Türkiye, kendisini bugünkü güç dengesinin neresinde konumlandırmaktadır? Batı’nın yanaşması mıdır; güvenlik sebepleriyle bir o safta bir bu safta mıdır; yoksa iki milyarlık Müslüman âlemin hamisi olarak yeni bir güç merkezi midir? Bu sorunun cevabı hâlâ verilememiştir. Eğer yeni bir güç merkezi ve global çapta bir kuvvet iddiasında isek, devletin gizli bir ajandasının ve bu ajandaya nisbetle çalışmalar yürüten kadronun olması gerekir.

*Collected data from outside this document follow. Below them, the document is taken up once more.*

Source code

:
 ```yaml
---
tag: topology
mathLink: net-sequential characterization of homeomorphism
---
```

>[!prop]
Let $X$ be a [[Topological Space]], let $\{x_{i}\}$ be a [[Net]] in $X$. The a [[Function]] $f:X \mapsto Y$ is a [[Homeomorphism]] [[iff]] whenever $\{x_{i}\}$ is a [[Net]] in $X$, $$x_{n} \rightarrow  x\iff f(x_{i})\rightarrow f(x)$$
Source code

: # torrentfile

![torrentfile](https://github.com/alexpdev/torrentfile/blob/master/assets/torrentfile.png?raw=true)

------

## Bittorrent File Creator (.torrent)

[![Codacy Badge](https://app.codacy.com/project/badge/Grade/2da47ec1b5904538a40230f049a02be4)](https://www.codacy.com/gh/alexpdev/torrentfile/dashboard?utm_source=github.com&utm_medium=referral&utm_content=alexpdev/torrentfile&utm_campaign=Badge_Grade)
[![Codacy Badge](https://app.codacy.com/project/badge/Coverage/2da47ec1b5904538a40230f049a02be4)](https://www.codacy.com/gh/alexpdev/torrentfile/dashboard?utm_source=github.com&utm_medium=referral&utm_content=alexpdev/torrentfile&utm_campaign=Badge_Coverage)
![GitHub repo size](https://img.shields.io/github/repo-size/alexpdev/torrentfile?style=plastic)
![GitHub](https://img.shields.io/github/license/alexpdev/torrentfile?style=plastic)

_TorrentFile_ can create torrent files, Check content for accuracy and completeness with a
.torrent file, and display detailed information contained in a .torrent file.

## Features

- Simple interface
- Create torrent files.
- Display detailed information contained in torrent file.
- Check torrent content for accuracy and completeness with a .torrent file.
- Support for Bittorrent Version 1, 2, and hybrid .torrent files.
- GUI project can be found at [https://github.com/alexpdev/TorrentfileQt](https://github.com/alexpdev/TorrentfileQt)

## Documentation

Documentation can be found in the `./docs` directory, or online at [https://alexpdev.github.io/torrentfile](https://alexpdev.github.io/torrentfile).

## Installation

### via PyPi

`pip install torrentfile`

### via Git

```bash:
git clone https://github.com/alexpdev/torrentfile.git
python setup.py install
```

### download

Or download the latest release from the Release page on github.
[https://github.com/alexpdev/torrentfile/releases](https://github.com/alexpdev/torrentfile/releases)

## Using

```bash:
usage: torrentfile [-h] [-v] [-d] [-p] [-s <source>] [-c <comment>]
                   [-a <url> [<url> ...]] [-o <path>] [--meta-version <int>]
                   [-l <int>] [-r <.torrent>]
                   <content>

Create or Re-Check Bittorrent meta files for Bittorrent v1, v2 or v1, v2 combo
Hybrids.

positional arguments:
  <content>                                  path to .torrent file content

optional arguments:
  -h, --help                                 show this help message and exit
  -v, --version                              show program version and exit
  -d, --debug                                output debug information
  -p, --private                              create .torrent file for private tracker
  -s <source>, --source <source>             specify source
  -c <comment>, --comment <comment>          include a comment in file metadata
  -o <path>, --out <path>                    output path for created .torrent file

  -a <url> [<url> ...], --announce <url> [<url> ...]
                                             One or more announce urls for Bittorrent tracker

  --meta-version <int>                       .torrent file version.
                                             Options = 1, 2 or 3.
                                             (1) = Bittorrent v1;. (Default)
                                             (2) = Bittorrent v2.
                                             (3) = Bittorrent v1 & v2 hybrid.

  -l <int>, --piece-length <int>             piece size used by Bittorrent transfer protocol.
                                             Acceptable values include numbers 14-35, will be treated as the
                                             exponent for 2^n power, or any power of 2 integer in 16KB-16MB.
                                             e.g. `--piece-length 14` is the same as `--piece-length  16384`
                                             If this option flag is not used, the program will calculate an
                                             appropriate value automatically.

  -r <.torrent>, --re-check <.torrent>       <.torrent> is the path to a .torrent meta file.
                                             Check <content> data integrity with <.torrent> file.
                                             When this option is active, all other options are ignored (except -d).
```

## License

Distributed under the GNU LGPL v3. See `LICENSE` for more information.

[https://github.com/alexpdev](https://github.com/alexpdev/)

Bugünkü vasatta böyle bir şeyin olmadığını anlamak pek de güç değil.
Türkiye’nin Diplomasi Kalitesizliği
Bölgede yaşanan birçok hâdisede, iktidar sahiplerinin bir takım fikirler beyan ettiğine, hatta daha ileri giderek diğer devletlerle ilişkileri gözden geçirdiğine şahitlik ettik. Suriye ve Mısır örneği önümüzde… Belki de Suriye’de savaşın bu kadar kızışmasının sebeplerinden biri Türkiye’nin diplomasi kalitesizliğidir. Mısır ile ilişkilerin tamamen kesilmesinin ceremesini ise hâlâ çekiyoruz. Tabiî ki Suriye’de, Mısır’da ne yaşanırsa yaşansın biz karışmayalım demiyoruz; zaten böyle bir şeyi söyleme lüksümüz de yok. Kastettiğimiz gerekli gücü ve diplomasi kalitesini yakalayıp yaşananların önüne geçebilmek…
Türkiye’nin 2010’lu yıllar itibariyle alındığı kıskaçta çember her geçen gün daralıyor. Bu kuşatmayı yarabilmesinin yolu da Türkiye’nin potansiyel gücünü dış politikada kullanabilmesinden geçiyor…
Bir Fikri Merkeze Almak Zaruri
Eğer ki bir devlet, global bir güç hâline gelmek istiyorsa, dünyanın kendi vatandaşlarının dışında kalan kısmına da bir şeyler vadetmek, bir şeyler vermek zorundadır. Misal vermek gerekirse, Osmanlı devleti bunu adalet ile sağlamış, gayrimüslimler dahî kendi mahkemeleri yerine Osmanlı mahkemelerine davalarının görülmesi için müracaat etmiştir. Dolayısıyla misyonumuzu yeniden icra edebilmek ve global bir güç olabilmek için lokomotif olarak bir fikri merkeze almamız zaruridir. Bugünkü şartlara baktığımızda ise ideal olana dâir herhangi bir çalışma yapılmadığını, buna karşılık indî gayelerin idealleştirildiğini görüyoruz. Hâl böyle iken sürekli tarihe atıf yaparak dünyaya yeniden nizam vermeye namzet olduğumuzu söylemekten de geri durmuyoruz.